Aim of the task -> Leaving out every picture, copy the lines of the material below exactly, from the line containing "AI should work" through the line containing "- Comparable present".

▽

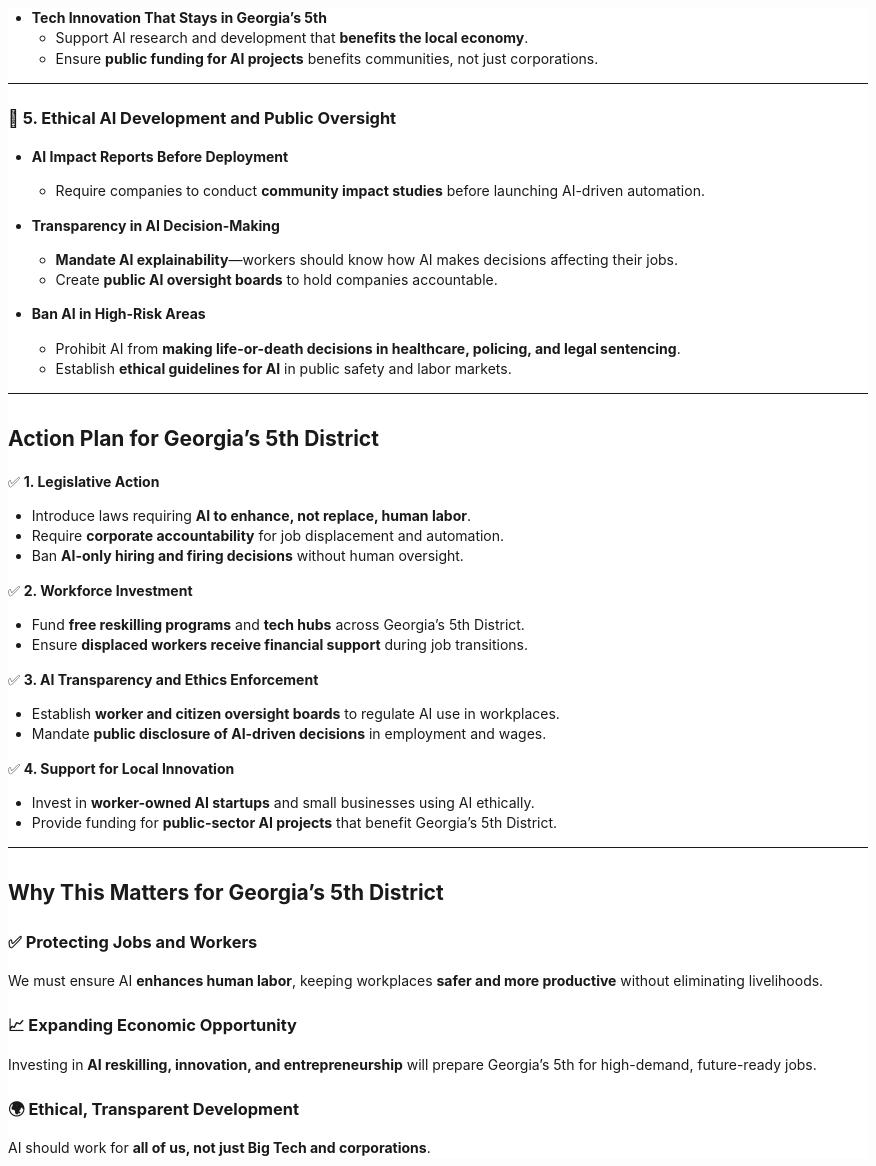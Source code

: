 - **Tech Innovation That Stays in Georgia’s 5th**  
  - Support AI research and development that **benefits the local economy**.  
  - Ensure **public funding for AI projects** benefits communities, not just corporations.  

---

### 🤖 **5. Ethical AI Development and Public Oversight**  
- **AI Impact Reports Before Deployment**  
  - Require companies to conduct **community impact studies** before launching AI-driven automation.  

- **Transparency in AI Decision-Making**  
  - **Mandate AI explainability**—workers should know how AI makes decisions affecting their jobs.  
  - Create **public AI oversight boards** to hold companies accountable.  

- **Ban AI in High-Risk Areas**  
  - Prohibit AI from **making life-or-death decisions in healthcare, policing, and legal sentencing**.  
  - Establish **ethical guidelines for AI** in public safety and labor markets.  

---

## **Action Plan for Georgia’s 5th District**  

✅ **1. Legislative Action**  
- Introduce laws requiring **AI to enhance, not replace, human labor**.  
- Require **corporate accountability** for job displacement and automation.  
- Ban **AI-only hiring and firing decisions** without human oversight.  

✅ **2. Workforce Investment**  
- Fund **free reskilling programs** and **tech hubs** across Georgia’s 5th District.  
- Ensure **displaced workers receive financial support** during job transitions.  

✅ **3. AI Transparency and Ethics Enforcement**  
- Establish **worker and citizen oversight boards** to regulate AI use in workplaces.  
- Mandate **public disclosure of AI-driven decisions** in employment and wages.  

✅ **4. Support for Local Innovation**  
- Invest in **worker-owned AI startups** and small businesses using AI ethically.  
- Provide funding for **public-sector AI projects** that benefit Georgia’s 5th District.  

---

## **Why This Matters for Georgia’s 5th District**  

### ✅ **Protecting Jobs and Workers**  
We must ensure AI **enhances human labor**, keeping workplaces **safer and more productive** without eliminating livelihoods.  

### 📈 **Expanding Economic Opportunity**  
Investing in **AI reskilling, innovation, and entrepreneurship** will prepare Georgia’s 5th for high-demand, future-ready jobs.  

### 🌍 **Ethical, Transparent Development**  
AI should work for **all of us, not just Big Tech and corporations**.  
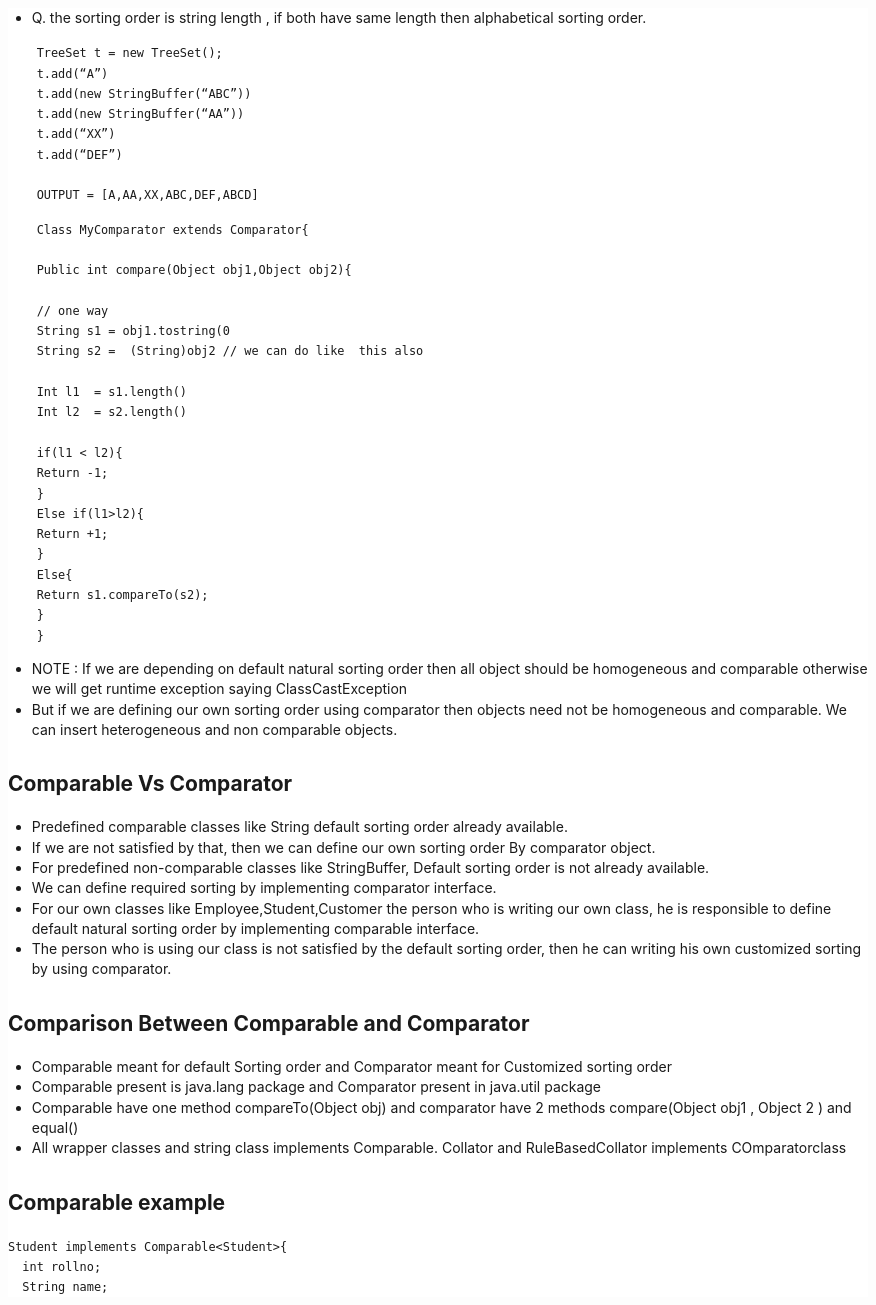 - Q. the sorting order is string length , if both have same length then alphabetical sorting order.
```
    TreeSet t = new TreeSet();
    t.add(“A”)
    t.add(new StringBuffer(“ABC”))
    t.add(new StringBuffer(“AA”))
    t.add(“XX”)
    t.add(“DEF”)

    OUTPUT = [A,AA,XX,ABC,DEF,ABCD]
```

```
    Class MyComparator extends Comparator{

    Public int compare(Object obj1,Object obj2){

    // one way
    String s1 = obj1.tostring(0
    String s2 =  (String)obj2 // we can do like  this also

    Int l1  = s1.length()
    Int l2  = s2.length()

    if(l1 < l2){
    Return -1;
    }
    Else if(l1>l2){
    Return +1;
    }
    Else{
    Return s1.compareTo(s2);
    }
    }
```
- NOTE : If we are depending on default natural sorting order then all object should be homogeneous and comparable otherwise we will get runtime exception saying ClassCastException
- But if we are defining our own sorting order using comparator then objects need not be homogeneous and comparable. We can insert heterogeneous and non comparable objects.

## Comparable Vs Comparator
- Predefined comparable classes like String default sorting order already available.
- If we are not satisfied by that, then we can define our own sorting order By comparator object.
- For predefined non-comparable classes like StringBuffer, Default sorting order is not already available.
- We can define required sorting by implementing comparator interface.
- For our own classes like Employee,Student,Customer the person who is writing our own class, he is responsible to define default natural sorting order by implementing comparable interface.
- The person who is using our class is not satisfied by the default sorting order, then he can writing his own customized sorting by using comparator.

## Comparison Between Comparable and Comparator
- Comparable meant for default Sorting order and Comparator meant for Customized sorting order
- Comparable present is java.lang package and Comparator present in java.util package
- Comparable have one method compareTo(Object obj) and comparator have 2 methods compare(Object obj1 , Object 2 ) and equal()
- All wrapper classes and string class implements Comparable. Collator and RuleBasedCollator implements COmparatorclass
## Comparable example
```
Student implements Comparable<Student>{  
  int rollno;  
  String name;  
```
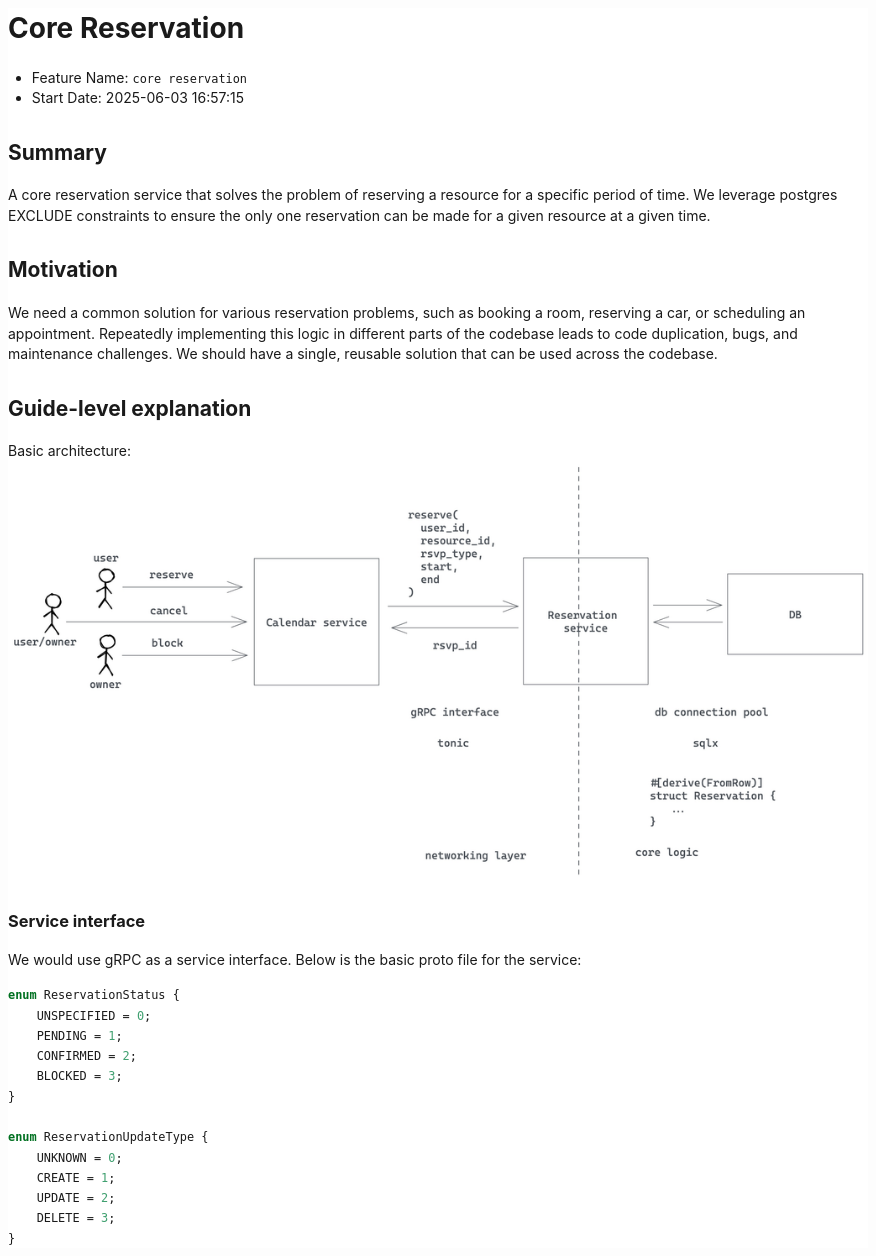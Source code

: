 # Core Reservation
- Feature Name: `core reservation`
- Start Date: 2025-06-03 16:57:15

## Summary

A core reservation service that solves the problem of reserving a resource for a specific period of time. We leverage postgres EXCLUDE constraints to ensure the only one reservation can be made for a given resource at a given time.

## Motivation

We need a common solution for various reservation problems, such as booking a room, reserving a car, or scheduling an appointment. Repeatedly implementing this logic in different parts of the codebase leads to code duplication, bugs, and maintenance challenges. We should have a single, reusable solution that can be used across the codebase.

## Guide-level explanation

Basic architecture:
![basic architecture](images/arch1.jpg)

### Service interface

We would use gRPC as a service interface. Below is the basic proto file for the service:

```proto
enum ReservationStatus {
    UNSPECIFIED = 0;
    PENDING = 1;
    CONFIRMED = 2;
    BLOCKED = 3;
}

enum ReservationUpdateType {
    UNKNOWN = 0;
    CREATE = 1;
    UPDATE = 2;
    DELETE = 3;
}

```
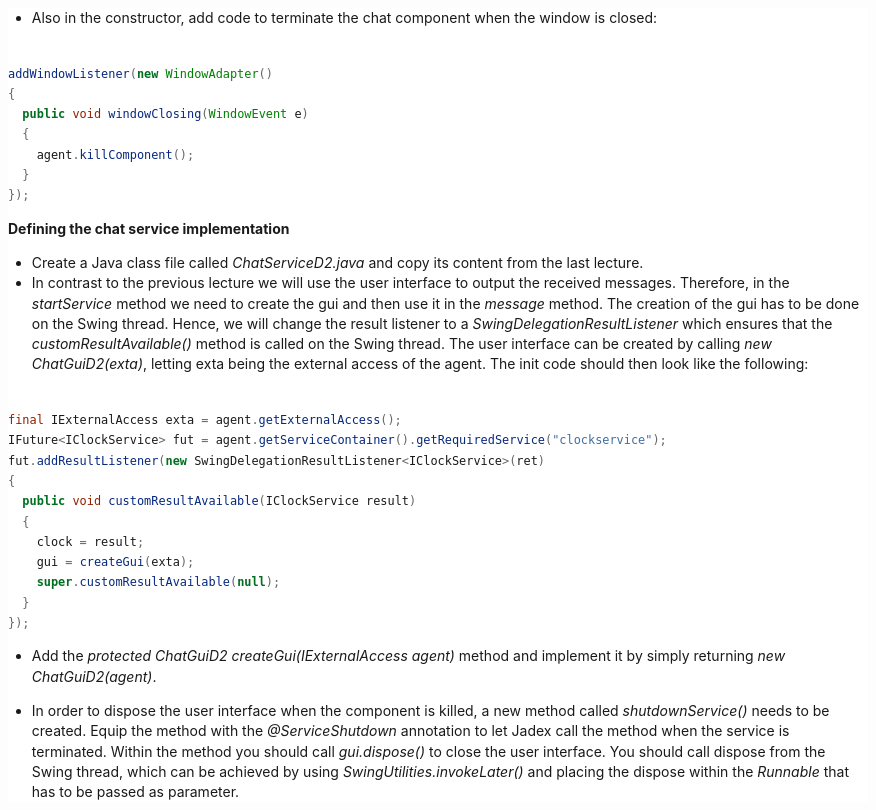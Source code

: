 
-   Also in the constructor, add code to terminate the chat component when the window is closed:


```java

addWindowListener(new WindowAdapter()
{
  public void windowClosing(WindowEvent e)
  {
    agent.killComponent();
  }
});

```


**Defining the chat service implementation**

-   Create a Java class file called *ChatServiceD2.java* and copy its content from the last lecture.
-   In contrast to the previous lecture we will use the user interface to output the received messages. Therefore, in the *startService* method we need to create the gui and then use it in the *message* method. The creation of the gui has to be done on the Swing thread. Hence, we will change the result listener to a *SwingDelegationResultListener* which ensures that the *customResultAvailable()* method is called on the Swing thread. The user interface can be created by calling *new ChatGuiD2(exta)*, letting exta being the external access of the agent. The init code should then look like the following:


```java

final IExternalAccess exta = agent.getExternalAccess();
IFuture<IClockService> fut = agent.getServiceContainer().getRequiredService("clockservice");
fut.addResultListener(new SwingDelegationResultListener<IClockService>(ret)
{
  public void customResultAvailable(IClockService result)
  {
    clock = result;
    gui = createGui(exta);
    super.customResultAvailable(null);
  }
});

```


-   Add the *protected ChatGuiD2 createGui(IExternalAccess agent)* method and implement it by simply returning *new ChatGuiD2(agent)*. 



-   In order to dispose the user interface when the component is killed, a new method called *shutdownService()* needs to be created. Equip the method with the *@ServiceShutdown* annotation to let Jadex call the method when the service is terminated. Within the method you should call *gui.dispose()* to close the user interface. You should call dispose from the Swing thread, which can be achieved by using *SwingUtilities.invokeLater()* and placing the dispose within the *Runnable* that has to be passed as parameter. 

△

Answer to this exercise ->
AI should work for **all of us, not just Big Tech and corporations**.  
 - Q. the sorting order is string length , if both have same length then alphabetical sorting order.
```
    TreeSet t = new TreeSet();
    t.add(“A”)
    t.add(new StringBuffer(“ABC”))
    t.add(new StringBuffer(“AA”))
    t.add(“XX”)
    t.add(“DEF”)

    OUTPUT = [A,AA,XX,ABC,DEF,ABCD]
```

```
    Class MyComparator extends Comparator{

    Public int compare(Object obj1,Object obj2){

    // one way
    String s1 = obj1.tostring(0
    String s2 =  (String)obj2 // we can do like  this also

    Int l1  = s1.length()
    Int l2  = s2.length()

    if(l1 < l2){
    Return -1;
    }
    Else if(l1>l2){
    Return +1;
    }
    Else{
    Return s1.compareTo(s2);
    }
    }
```
- NOTE : If we are depending on default natural sorting order then all object should be homogeneous and comparable otherwise we will get runtime exception saying ClassCastException
- But if we are defining our own sorting order using comparator then objects need not be homogeneous and comparable. We can insert heterogeneous and non comparable objects.

## Comparable Vs Comparator
- Predefined comparable classes like String default sorting order already available.
- If we are not satisfied by that, then we can define our own sorting order By comparator object.
- For predefined non-comparable classes like StringBuffer, Default sorting order is not already available.
- We can define required sorting by implementing comparator interface.
- For our own classes like Employee,Student,Customer the person who is writing our own class, he is responsible to define default natural sorting order by implementing comparable interface.
- The person who is using our class is not satisfied by the default sorting order, then he can writing his own customized sorting by using comparator.

## Comparison Between Comparable and Comparator
- Comparable meant for default Sorting order and Comparator meant for Customized sorting order
- Comparable present is java.lang package and Comparator present in java.util package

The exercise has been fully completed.